* [WORK ORDER]
Every line containing "size" should be copied out. Go through the entries and find them.

* [SUPPLIED DATA]

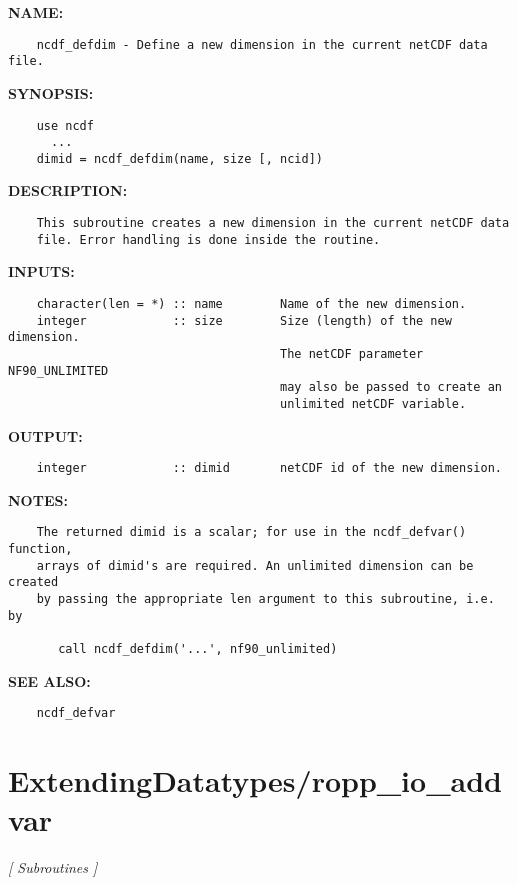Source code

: \label{ch:robo56}
\label{ch:Dimensions_ncdf_defdim}
\textbf{NAME:}\hspace{0.08in}\begin{Verbatim}
    ncdf_defdim - Define a new dimension in the current netCDF data file.
\end{Verbatim}
\textbf{SYNOPSIS:}\hspace{0.08in}\begin{Verbatim}
    use ncdf
      ...
    dimid = ncdf_defdim(name, size [, ncid])
\end{Verbatim}
\textbf{DESCRIPTION:}\hspace{0.08in}\begin{Verbatim}
    This subroutine creates a new dimension in the current netCDF data
    file. Error handling is done inside the routine.
\end{Verbatim}
\textbf{INPUTS:}\hspace{0.08in}\begin{Verbatim}
    character(len = *) :: name        Name of the new dimension.
    integer            :: size        Size (length) of the new dimension.
                                      The netCDF parameter NF90_UNLIMITED
                                      may also be passed to create an
                                      unlimited netCDF variable.
\end{Verbatim}
\textbf{OUTPUT:}\hspace{0.08in}\begin{Verbatim}
    integer            :: dimid       netCDF id of the new dimension.
\end{Verbatim}
\textbf{NOTES:}\hspace{0.08in}\begin{Verbatim}
    The returned dimid is a scalar; for use in the ncdf_defvar() function,
    arrays of dimid's are required. An unlimited dimension can be created
    by passing the appropriate len argument to this subroutine, i.e. by

       call ncdf_defdim('...', nf90_unlimited)
\end{Verbatim}
\textbf{SEE ALSO:}\hspace{0.08in}\begin{Verbatim}
    ncdf_defvar
\end{Verbatim}
\section{ExtendingDatatypes/ropp\_io\_addvar}
\textsl{[ Subroutines ]}

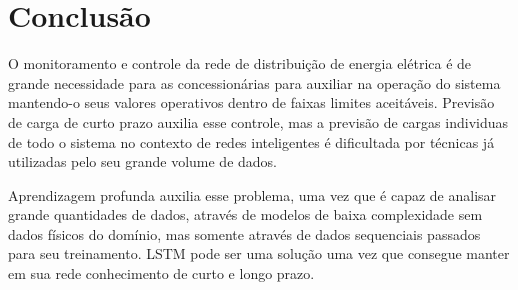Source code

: \documentclass[
	12pt,				%
	oneside,			%
	a4paper,			%
	english,			%
	brazil				%
	]{abntex2}
\begin{document}
	

\chapter{Conclusão}

	O monitoramento e controle da rede de distribuição de energia elétrica é de grande necessidade para as concessionárias para auxiliar na operação do sistema mantendo-o seus valores operativos dentro de faixas limites aceitáveis.
	Previsão de carga de curto prazo auxilia esse controle, mas a previsão de cargas individuas de todo o sistema no contexto de redes inteligentes é dificultada por técnicas já utilizadas pelo seu grande volume de dados. 
	
	Aprendizagem profunda auxilia esse problema, uma vez que é capaz de analisar grande quantidades de dados, através de modelos de baixa complexidade sem dados físicos do domínio, mas somente através de dados sequenciais passados para seu treinamento. LSTM pode ser uma solução uma vez que consegue manter em sua rede conhecimento de curto e longo prazo. 
	
	
	
	
\postextual



%
%


%
%
%
%
%
\end{document}
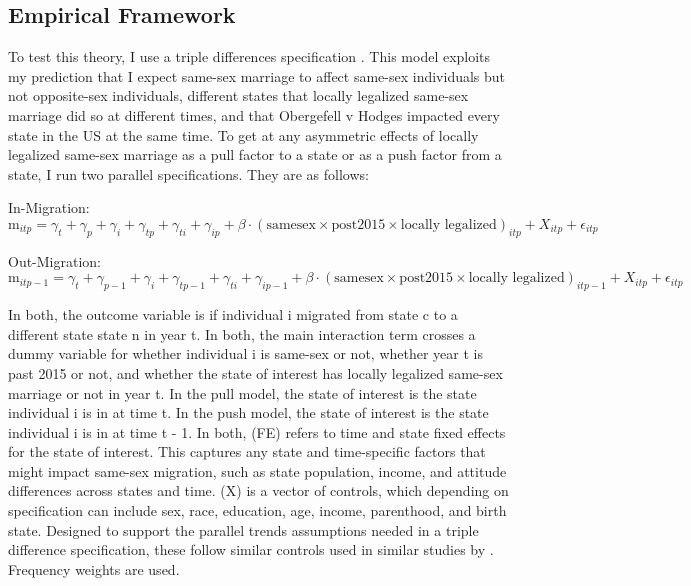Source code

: \documentclass[12pt,letterpaper]{article}
\begin{document}
\subsection{Empirical Framework}

To test this theory, I use a triple differences specification \citep{23, 24, 25}. This model exploits my prediction that I expect same-sex marriage to affect same-sex individuals but not opposite-sex individuals, different states that locally legalized same-sex marriage did so at different times, and that Obergefell v Hodges impacted every state in the US at the same time. To get at any asymmetric effects of locally legalized same-sex marriage as a pull factor to a state or as a push factor from a state, I run two parallel specifications. They are as follows:

In-Migration:
\begin{equation}
\text{m}_{itp} = \gamma_t + \gamma_p + \gamma_i + \gamma_{tp} + \gamma_{ti} + \gamma_{ip} + \beta \cdot (\text{samesex} \times \text{post2015} \times \text{locally legalized})_{itp} 
+ X_{itp} + \epsilon_{itp}
\end{equation}

Out-Migration:
\begin{equation}
\text{m}_{itp-1} = \gamma_t + \gamma_{p-1} + \gamma_i + \gamma_{tp-1} + \gamma_{ti} + \gamma_{ip-1} + \beta \cdot (\text{samesex} \times \text{post2015} \times \text{locally legalized})_{itp-1} 
+ X_{itp} + \epsilon_{itp}
\end{equation}

In both, the outcome variable is if individual i migrated from state c to a different state state n in year t. In both, the main interaction term crosses a dummy variable for whether individual i is same-sex or not, whether year t is past 2015 or not, and whether the state of interest has locally legalized same-sex marriage or not in year t. In the pull model, the state of interest is the state individual i is in at time t. In the push model, the state of interest is the state individual i is in at time t - 1. In both, (FE) refers to time and state fixed effects for the state of interest. This captures any state and time-specific factors that might impact same-sex migration, such as state population, income, and attitude differences across states and time. (X) is a vector of controls, which depending on specification can include sex, race, education, age, income, parenthood, and birth state. Designed to support the parallel trends assumptions needed in a triple difference specification, these follow similar controls used in similar studies by \citep{1, 3, 5, 7, 12}. Frequency weights are used.
\end{document}
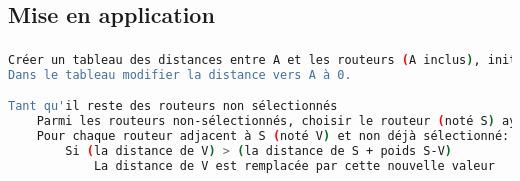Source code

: \documentclass[svgnames,11pt]{beamer}
\begin{document}
\subsection{Mise en application}
\begin{frame}[fragile]
    \frametitle{}

    \begin{center}
        \begin{lstlisting}[language=bash, basicstyle=\small, xrightmargin=0.5em, xleftmargin=0.5em]
Créer un tableau des distances entre A et les routeurs (A inclus), initialisées à l'infini.
Dans le tableau modifier la distance vers A à 0.

Tant qu'il reste des routeurs non sélectionnés
    Parmi les routeurs non-sélectionnés, choisir le routeur (noté S) ayant la plus petite distance.
    Pour chaque routeur adjacent à S (noté V) et non déjà sélectionné:
        Si (la distance de V) > (la distance de S + poids S-V)
            La distance de V est remplacée par cette nouvelle valeur
    \end{lstlisting}
        \label{dj}
    \end{center}
\end{frame}
\end{document}
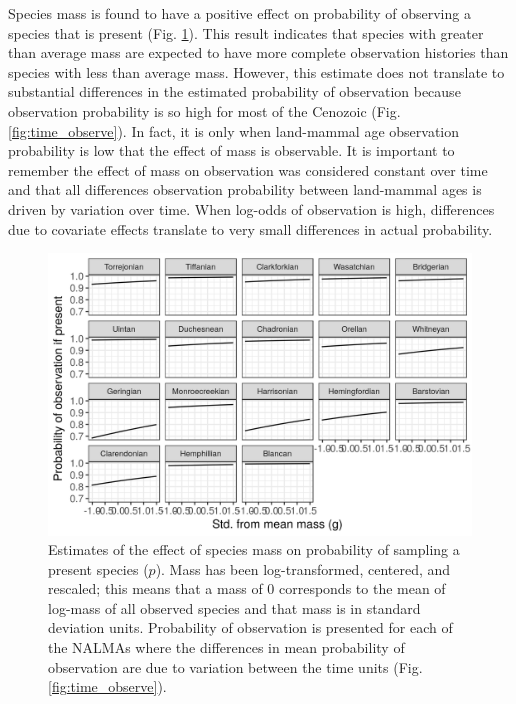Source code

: \documentclass[12pt,letterpaper]{article}
\begin{document}
Species mass is found to have a positive effect on probability of observing a species that is present (Fig. \ref{fig:mass_observe}). This result indicates that species with greater than average mass are expected to have more complete observation histories than species with less than average mass. However, this estimate does not translate to substantial differences in the estimated probability of observation because observation probability is so high for most of the Cenozoic (Fig. \ref{fig:time_observe}). In fact, it is only when land-mammal age observation probability is low that the effect of mass is observable. It is important to remember the effect of mass on observation was considered constant over time and that all differences observation probability between land-mammal ages is driven by variation over time. When log-odds of observation is high, differences due to covariate effects translate to very small differences in actual probability. %
\begin{figure}[ht]
  \includegraphics[width=\textwidth,height=0.4\textheight,keepaspectratio=true]{figure/mass_on_pres_bd}
  \caption[Estimates of the effect of mass on observation probability]{Estimates of the effect of species mass on probability of sampling a present species (\(p\)). Mass has been log-transformed, centered, and rescaled; this means that a mass of 0 corresponds to the mean of log-mass of all observed species and that mass is in standard deviation units. Probability of observation is presented for each of the NALMAs where the differences in mean probability of observation are due to variation between the time units (Fig. \ref{fig:time_observe}).}
  \label{fig:mass_observe}
\end{figure}
\end{document}
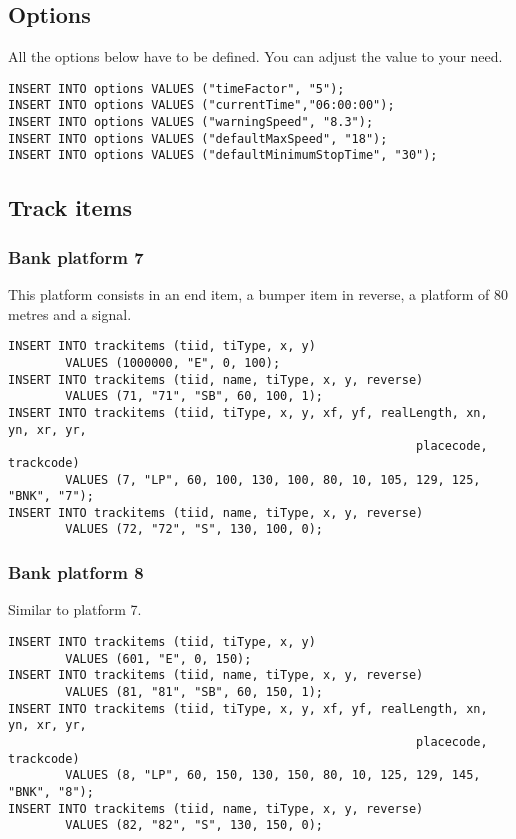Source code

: \documentclass[12pt,a4paper]{article}
\begin{document}
\subsection{Options}

All the options below have to be defined. You can adjust the value to your need.

\begin{verbatim}
INSERT INTO options VALUES ("timeFactor", "5");
INSERT INTO options VALUES ("currentTime","06:00:00");
INSERT INTO options VALUES ("warningSpeed", "8.3");
INSERT INTO options VALUES ("defaultMaxSpeed", "18");
INSERT INTO options VALUES ("defaultMinimumStopTime", "30");
\end{verbatim}

\subsection{Track items}

\subsubsection{Bank platform 7}
This platform consists in an end item, a bumper item in reverse, a platform of 80 metres and a signal.
\begin{verbatim}
INSERT INTO trackitems (tiid, tiType, x, y)
        VALUES (1000000, "E", 0, 100);
INSERT INTO trackitems (tiid, name, tiType, x, y, reverse)
        VALUES (71, "71", "SB", 60, 100, 1);
INSERT INTO trackitems (tiid, tiType, x, y, xf, yf, realLength, xn, yn, xr, yr,
                                                         placecode, trackcode)
        VALUES (7, "LP", 60, 100, 130, 100, 80, 10, 105, 129, 125, "BNK", "7");
INSERT INTO trackitems (tiid, name, tiType, x, y, reverse)
        VALUES (72, "72", "S", 130, 100, 0);
\end{verbatim}

\subsubsection{Bank platform 8}
Similar to platform 7.
\begin{verbatim}
INSERT INTO trackitems (tiid, tiType, x, y)
        VALUES (601, "E", 0, 150);
INSERT INTO trackitems (tiid, name, tiType, x, y, reverse)
        VALUES (81, "81", "SB", 60, 150, 1);
INSERT INTO trackitems (tiid, tiType, x, y, xf, yf, realLength, xn, yn, xr, yr,
                                                         placecode, trackcode)
        VALUES (8, "LP", 60, 150, 130, 150, 80, 10, 125, 129, 145, "BNK", "8");
INSERT INTO trackitems (tiid, name, tiType, x, y, reverse)
        VALUES (82, "82", "S", 130, 150, 0);
\end{verbatim}
\end{document}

* [TASK OUTPUT]
    dimid = ncdf_defdim(name, size [, ncid])
    integer            :: size        Size (length) of the new dimension.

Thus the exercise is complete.